脱VPNを実現する新たなソリューション『SASE』について
VPN特有のリスクや運用負荷を背景に、近年注目を集めているのが SASE(サッシー:Secure Access Service Edge) という考え方です。
SASEとは、ネットワーク機能とセキュリティ機能をクラウド上で統合的に提供するアーキテクチャであり、従来のように「社内ネットワークに接続させる」ことを前提としない点が大きな特徴です。
SASEとは何か
SASEは、以下のような複数の機能をクラウドサービスとして一体化した概念です。
- ネットワーク接続(SD-WAN 等)
- アクセス制御(ZTNA)
- セキュリティ機能
- SWG(Secure Web Gateway)
- CASB(Cloud Access Security Broker)
- FWaaS(Firewall as a Service)
これらを組み合わせることで、ユーザーや端末がどこにいても、安全に業務システムやクラウドサービスへアクセスできる環境を実現します。
VPNとSASEの根本的な違い
従来のVPNとSASEの違いは、「接続の考え方」にあります。
VPNでは、ユーザーを一度社内ネットワークへ接続させ、その後の通信を許可するというモデルが一般的です。
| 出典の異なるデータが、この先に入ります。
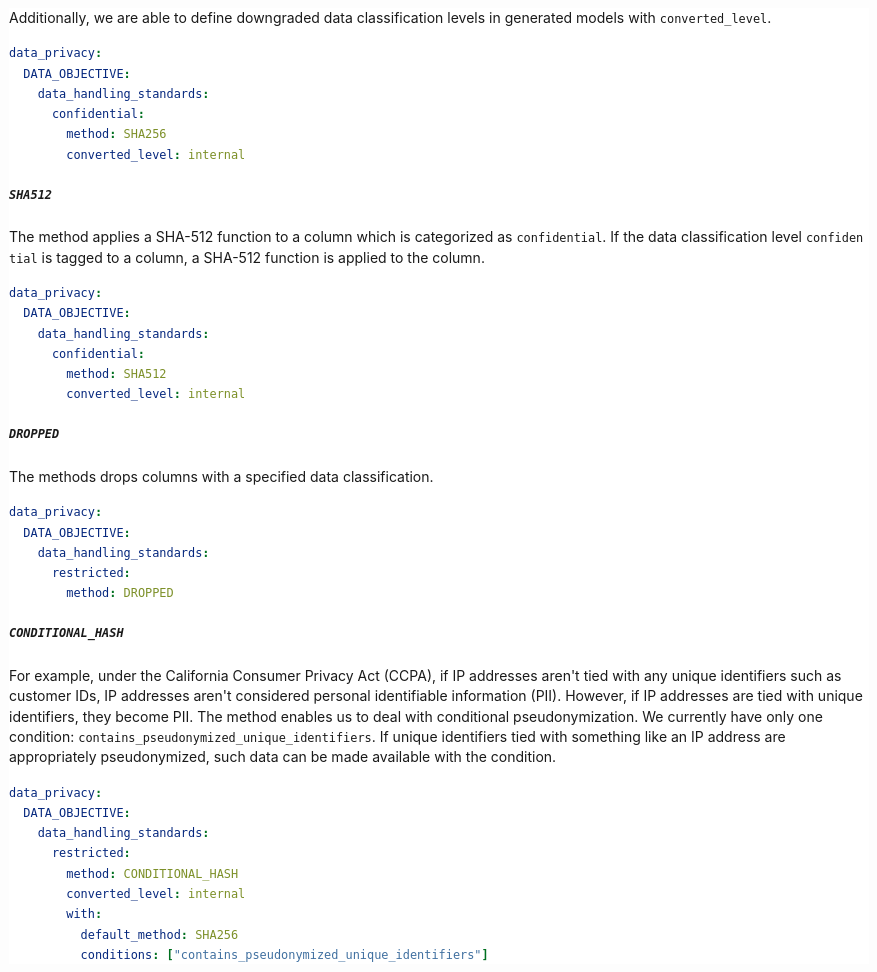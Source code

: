 Additionally, we are able to define downgraded data classification levels in generated models with `converted_level`.

```yaml
data_privacy:
  DATA_OBJECTIVE:
    data_handling_standards:
      confidential:
        method: SHA256
        converted_level: internal
```

##### `SHA512`

The method applies a SHA-512 function to a column which is categorized as `confidential`.
If the data classification level `confidential` is tagged to a column, a SHA-512 function is applied to the column.

```yaml
data_privacy:
  DATA_OBJECTIVE:
    data_handling_standards:
      confidential:
        method: SHA512
        converted_level: internal
```

##### `DROPPED`

The methods drops columns with a specified data classification.

```yaml
data_privacy:
  DATA_OBJECTIVE:
    data_handling_standards:
      restricted:
        method: DROPPED
```

##### `CONDITIONAL_HASH`

For example, under the California Consumer Privacy Act (CCPA), if IP addresses aren't tied with any unique identifiers such as customer IDs, IP addresses aren't considered personal identifiable information (PII).
However, if IP addresses are tied with unique identifiers, they become PII.
The method enables us to deal with conditional pseudonymization.
We currently have only one condition: `contains_pseudonymized_unique_identifiers`.
If unique identifiers tied with something like an IP address are appropriately pseudonymized, such data can be made available with the condition.

```yaml
data_privacy:
  DATA_OBJECTIVE:
    data_handling_standards:
      restricted:
        method: CONDITIONAL_HASH
        converted_level: internal
        with:
          default_method: SHA256
          conditions: ["contains_pseudonymized_unique_identifiers"]
```
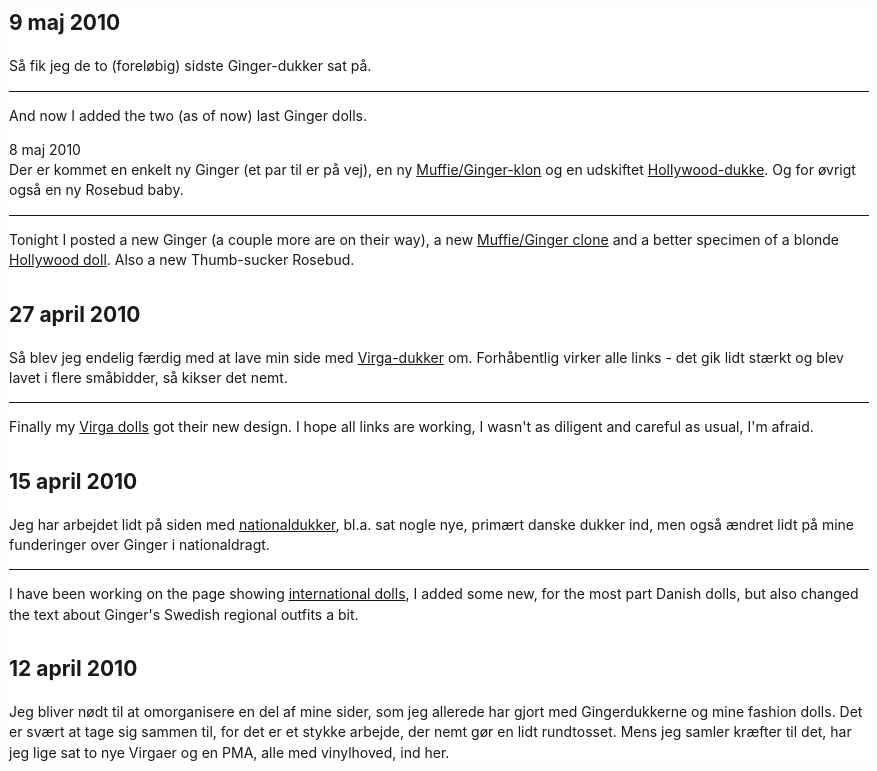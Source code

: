
## 9 maj 2010

Så fik jeg de to (foreløbig) sidste Ginger-dukker sat på.

------------------------------------------------------------------------

And now I added the two (as of now) last Ginger dolls.

8 maj 2010\
Der er kommet en enkelt ny Ginger (et par til er på vej), en ny
[Muffie/Ginger-klon](nancyannmuffie#clone2) og en udskiftet
[Hollywood-dukke](hollywood#nyholly). Og for øvrigt også en ny
Rosebud baby.

------------------------------------------------------------------------

Tonight I posted a new Ginger (a couple more are on their way), a new
[Muffie/Ginger clone](nancyannmuffie#clone2) and a better specimen
of a blonde [Hollywood doll](hollywood#nyholly). Also a new
Thumb-sucker Rosebud.

## 27 april 2010

Så blev jeg endelig færdig med at lave min side med
[Virga-dukker](virga) om. Forhåbentlig virker alle links - det gik lidt
stærkt og blev lavet i flere småbidder, så kikser det nemt.

------------------------------------------------------------------------

Finally my [Virga dolls](virga) got their new design. I hope all links
are working, I wasn't as diligent and careful as usual, I'm afraid.



## 15 april 2010

Jeg har arbejdet lidt på siden med [nationaldukker](national), bl.a. sat
nogle nye, primært danske dukker ind, men også ændret lidt på mine
funderinger over Ginger i nationaldragt.

------------------------------------------------------------------------

I have been working on the page showing [international dolls](national),
I added some new, for the most part Danish dolls, but also changed the
text about Ginger's Swedish regional outfits a bit.

## 12 april 2010

Jeg bliver nødt til at omorganisere en del af mine sider, som jeg
allerede har gjort med Gingerdukkerne og mine fashion dolls. Det er
svært at tage sig sammen til, for det er et stykke arbejde, der nemt gør
en lidt rundtosset. Mens jeg samler kræfter til det, har jeg lige sat to
nye Virgaer og en PMA, alle med vinylhoved, ind her.
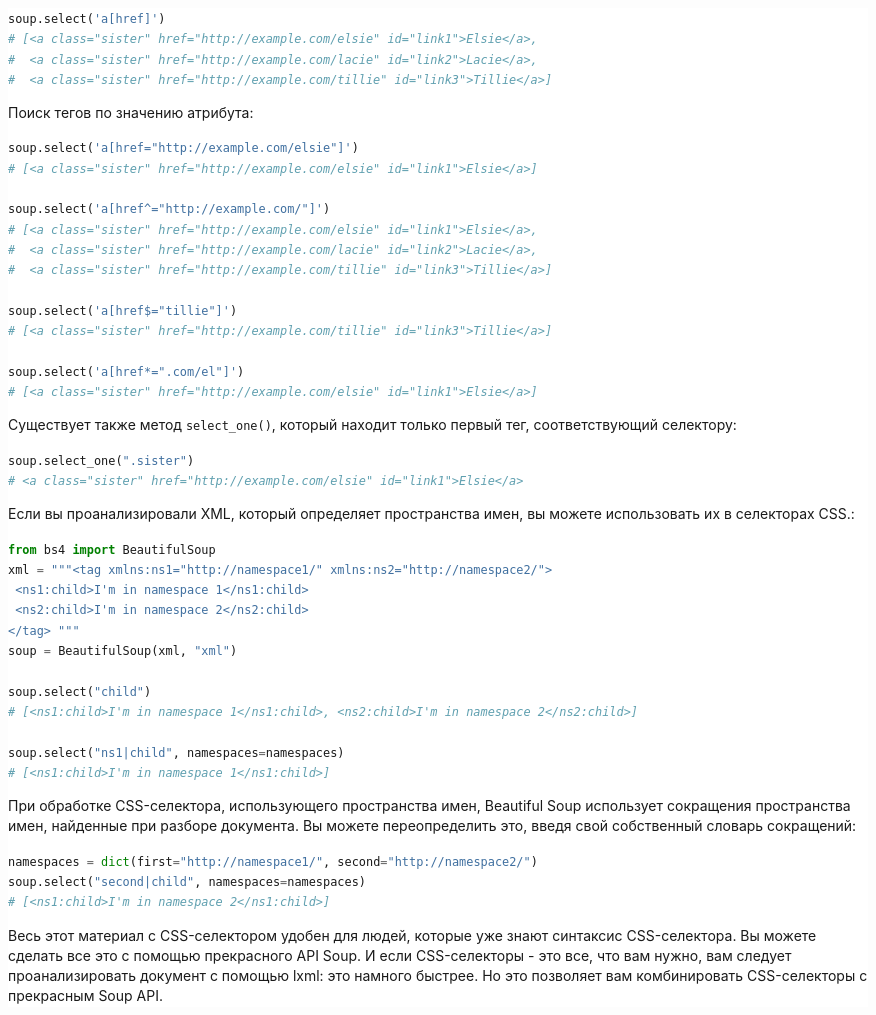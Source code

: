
 ```python
soup.select('a[href]')
# [<a class="sister" href="http://example.com/elsie" id="link1">Elsie</a>,
#  <a class="sister" href="http://example.com/lacie" id="link2">Lacie</a>,
#  <a class="sister" href="http://example.com/tillie" id="link3">Tillie</a>]
```
Поиск тегов по значению атрибута:

```python
soup.select('a[href="http://example.com/elsie"]')
# [<a class="sister" href="http://example.com/elsie" id="link1">Elsie</a>]

soup.select('a[href^="http://example.com/"]')
# [<a class="sister" href="http://example.com/elsie" id="link1">Elsie</a>,
#  <a class="sister" href="http://example.com/lacie" id="link2">Lacie</a>,
#  <a class="sister" href="http://example.com/tillie" id="link3">Tillie</a>]

soup.select('a[href$="tillie"]')
# [<a class="sister" href="http://example.com/tillie" id="link3">Tillie</a>]

soup.select('a[href*=".com/el"]')
# [<a class="sister" href="http://example.com/elsie" id="link1">Elsie</a>]
```
Существует также метод `select_one()`, который находит только первый тег, соответствующий селектору:

```python
soup.select_one(".sister")
# <a class="sister" href="http://example.com/elsie" id="link1">Elsie</a>
```
Если вы проанализировали XML, который определяет пространства имен, вы можете использовать их в селекторах CSS.:

```python
from bs4 import BeautifulSoup
xml = """<tag xmlns:ns1="http://namespace1/" xmlns:ns2="http://namespace2/">
 <ns1:child>I'm in namespace 1</ns1:child>
 <ns2:child>I'm in namespace 2</ns2:child>
</tag> """
soup = BeautifulSoup(xml, "xml")

soup.select("child")
# [<ns1:child>I'm in namespace 1</ns1:child>, <ns2:child>I'm in namespace 2</ns2:child>]

soup.select("ns1|child", namespaces=namespaces)
# [<ns1:child>I'm in namespace 1</ns1:child>]
```
При обработке CSS-селектора, использующего пространства имен, Beautiful Soup использует сокращения пространства имен, найденные при разборе документа. Вы можете переопределить это, введя свой собственный словарь сокращений:

```python
namespaces = dict(first="http://namespace1/", second="http://namespace2/")
soup.select("second|child", namespaces=namespaces)
# [<ns1:child>I'm in namespace 2</ns1:child>]
```
Весь этот материал с CSS-селектором удобен для людей, которые уже знают синтаксис CSS-селектора. Вы можете сделать все это с помощью прекрасного API Soup. И если CSS-селекторы - это все, что вам нужно, вам следует проанализировать документ с помощью lxml: это намного быстрее. Но это позволяет вам комбинировать CSS-селекторы с прекрасным Soup API.
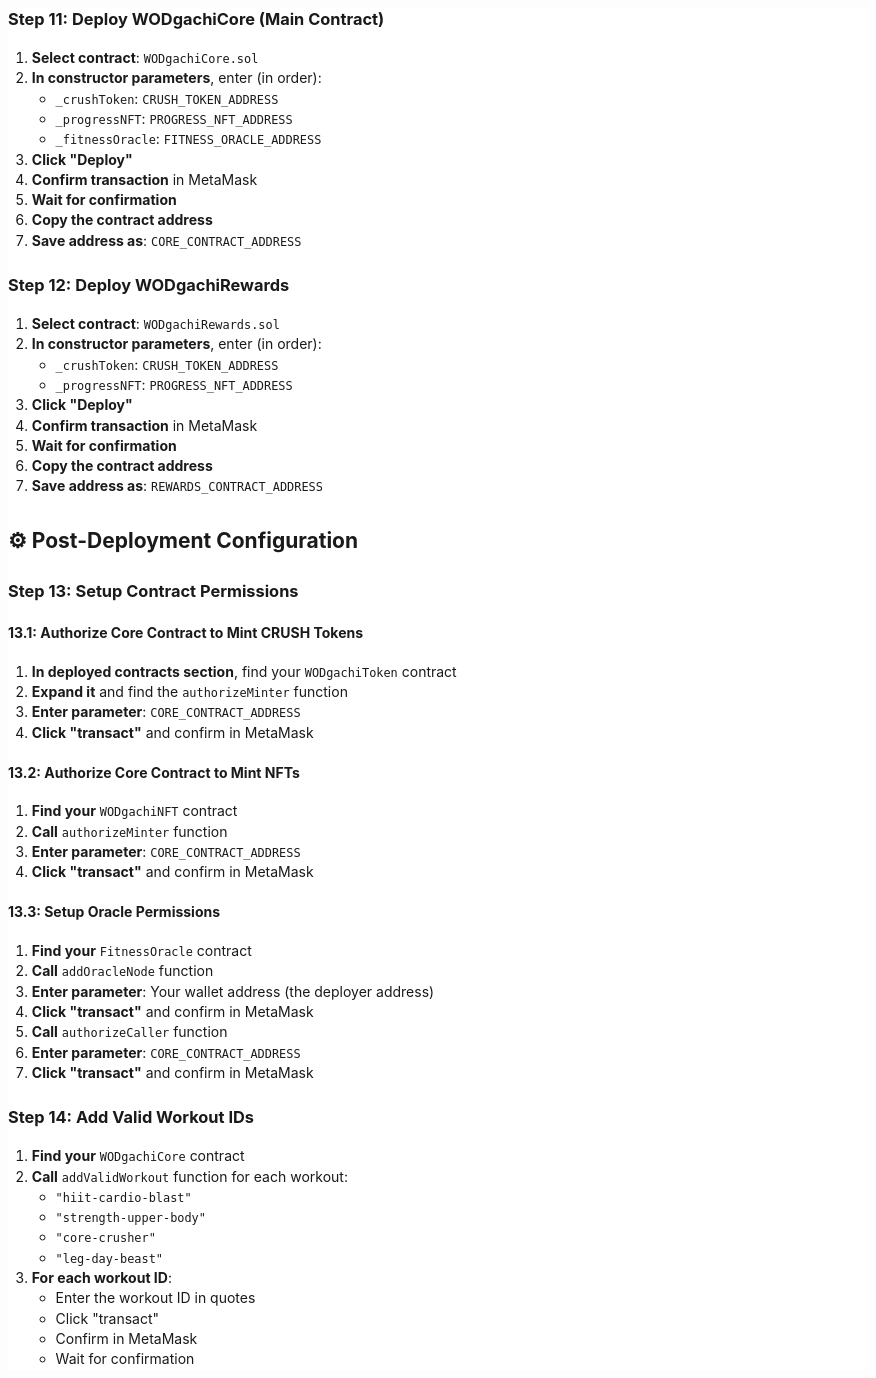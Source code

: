 ### Step 11: Deploy WODgachiCore (Main Contract)
1. **Select contract**: `WODgachiCore.sol`
2. **In constructor parameters**, enter (in order):
   - `_crushToken`: `CRUSH_TOKEN_ADDRESS`
   - `_progressNFT`: `PROGRESS_NFT_ADDRESS`
   - `_fitnessOracle`: `FITNESS_ORACLE_ADDRESS`
3. **Click "Deploy"**
4. **Confirm transaction** in MetaMask
5. **Wait for confirmation**
6. **Copy the contract address**
7. **Save address as**: `CORE_CONTRACT_ADDRESS`

### Step 12: Deploy WODgachiRewards
1. **Select contract**: `WODgachiRewards.sol`
2. **In constructor parameters**, enter (in order):
   - `_crushToken`: `CRUSH_TOKEN_ADDRESS`
   - `_progressNFT`: `PROGRESS_NFT_ADDRESS`
3. **Click "Deploy"**
4. **Confirm transaction** in MetaMask
5. **Wait for confirmation**
6. **Copy the contract address**
7. **Save address as**: `REWARDS_CONTRACT_ADDRESS`

## ⚙️ Post-Deployment Configuration

### Step 13: Setup Contract Permissions

#### 13.1: Authorize Core Contract to Mint CRUSH Tokens
1. **In deployed contracts section**, find your `WODgachiToken` contract
2. **Expand it** and find the `authorizeMinter` function
3. **Enter parameter**: `CORE_CONTRACT_ADDRESS`
4. **Click "transact"** and confirm in MetaMask

#### 13.2: Authorize Core Contract to Mint NFTs
1. **Find your** `WODgachiNFT` contract
2. **Call** `authorizeMinter` function
3. **Enter parameter**: `CORE_CONTRACT_ADDRESS`
4. **Click "transact"** and confirm in MetaMask

#### 13.3: Setup Oracle Permissions
1. **Find your** `FitnessOracle` contract
2. **Call** `addOracleNode` function
3. **Enter parameter**: Your wallet address (the deployer address)
4. **Click "transact"** and confirm in MetaMask
5. **Call** `authorizeCaller` function
6. **Enter parameter**: `CORE_CONTRACT_ADDRESS`
7. **Click "transact"** and confirm in MetaMask

### Step 14: Add Valid Workout IDs
1. **Find your** `WODgachiCore` contract
2. **Call** `addValidWorkout` function for each workout:
   - `"hiit-cardio-blast"`
   - `"strength-upper-body"`
   - `"core-crusher"`
   - `"leg-day-beast"`
3. **For each workout ID**:
   - Enter the workout ID in quotes
   - Click "transact"
   - Confirm in MetaMask
   - Wait for confirmation
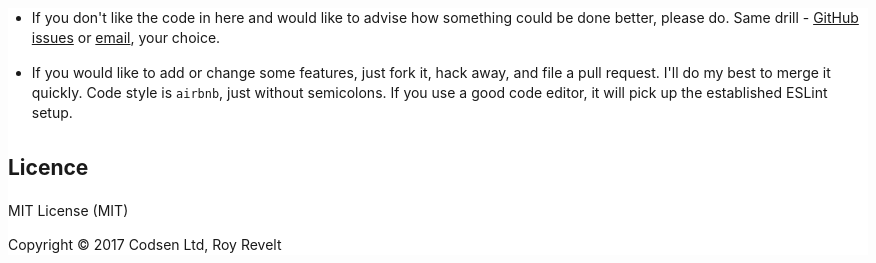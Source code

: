 * If you don't like the code in here and would like to advise how something could be done better, please do. Same drill - [GitHub issues](https://github.com/codsen/object-delete-key/issues) or [email](mailto:roy@codsen.com), your choice.

* If you would like to add or change some features, just fork it, hack away, and file a pull request. I'll do my best to merge it quickly. Code style is `airbnb`, just without semicolons. If you use a good code editor, it will pick up the established ESLint setup.

## Licence

MIT License (MIT)

Copyright © 2017 Codsen Ltd, Roy Revelt

[node-img]: https://img.shields.io/node/v/object-delete-key.svg?style=flat-square&label=works%20on%20node
[node-url]: https://www.npmjs.com/package/object-delete-key

[npm-img]: https://img.shields.io/npm/v/object-delete-key.svg?style=flat-square&label=release
[npm-url]: https://www.npmjs.com/package/object-delete-key

[travis-img]: https://img.shields.io/travis/codsen/object-delete-key.svg?style=flat-square
[travis-url]: https://travis-ci.org/codsen/object-delete-key

[cov-img]: https://coveralls.io/repos/github/codsen/object-delete-key/badge.svg?style=flat-square?branch=master
[cov-url]: https://coveralls.io/github/codsen/object-delete-key?branch=master

[overall-img]: https://img.shields.io/bithound/code/github/codsen/object-delete-key.svg?style=flat-square
[overall-url]: https://www.bithound.io/github/codsen/object-delete-key

[deps-img]: https://img.shields.io/bithound/dependencies/github/codsen/object-delete-key.svg?style=flat-square
[deps-url]: https://www.bithound.io/github/codsen/object-delete-key/master/dependencies/npm

[deps2d-img]: https://img.shields.io/badge/deps%20in%202D-see_here-08f0fd.svg?style=flat-square
[deps2d-url]: http://npm.anvaka.com/#/view/2d/object-delete-key

[dev-img]: https://img.shields.io/bithound/devDependencies/github/codsen/object-delete-key.svg?style=flat-square
[dev-url]: https://www.bithound.io/github/codsen/object-delete-key/master/dependencies/npm

[vulnerabilities-img]: https://snyk.io/test/github/codsen/object-delete-key/badge.svg?style=flat-square
[vulnerabilities-url]: https://snyk.io/test/github/codsen/object-delete-key

[downloads-img]: https://img.shields.io/npm/dm/object-delete-key.svg?style=flat-square
[downloads-url]: https://npmcharts.com/compare/object-delete-key

[runkit-img]: https://img.shields.io/badge/runkit-test_in_browser-a853ff.svg?style=flat-square
[runkit-url]: https://npm.runkit.com/object-delete-key

[license-img]: https://img.shields.io/npm/l/object-delete-key.svg?style=flat-square
[license-url]: https://github.com/codsen/object-delete-key/blob/master/license.md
一方SASEでは、ユーザー・端末・アクセス先・状況を都度評価し、必要最小限のアクセスのみを許可するというゼロトラストの考え方が採用されています。
この違いにより、以下のような効果が期待できます。
- VPN機器を攻撃起点とされるリスクの低減
- 不正侵入時の被害範囲の最小化
- 社内外・拠点を問わない一貫したセキュリティポリシーの適用
SASEが「脱VPN」に適している理由
SASEは、VPNが抱えていた課題を構造的に解消できる点で、「脱VPN」を実現する有力な選択肢とされています。
- ネットワーク境界に依存しないため、VPN装置が不要
- アプリケーション単位でのアクセス制御が可能
- 多要素認証や端末状態チェックを標準的に組み込みやすい
- パッチ適用や装置管理の負荷を大幅に軽減できる
特に、リモートワークやクラウドサービスの利用が前提となった現在のIT環境において、SASEは現実的かつ持続可能なアプローチと言えます。
VPNからSASEへ、段階的な移行が現実的
もっとも、すべてのVPNを即座に廃止する必要はありません。
実際には、
- 既存のオンプレミス環境ではVPNを継続利用
- クラウドサービスや業務アプリへのアクセスはSASEへ移行
といった段階的な導入が多くの企業で採用されています。
重要なのは、「VPNを使うか、使わないか」ではなく、自社の業務やリスクに適したアクセス手段を選択することです。
これからのリモートアクセスのあり方
VPNはこれまで、企業のリモートアクセスを支えてきた重要な技術です。しかし、脆弱性リスクや運用負荷の増大を背景に、その役割は変化しつつあります。
SASEは、こうした課題に対する一つの答えとして、**より安全で、より柔軟な「次世代のアクセス基盤」**を提供します。
「脱VPN」は単なる流行ではなく、働き方とIT環境の変化に対応するための、現実的な選択肢の一つと言えるでしょう。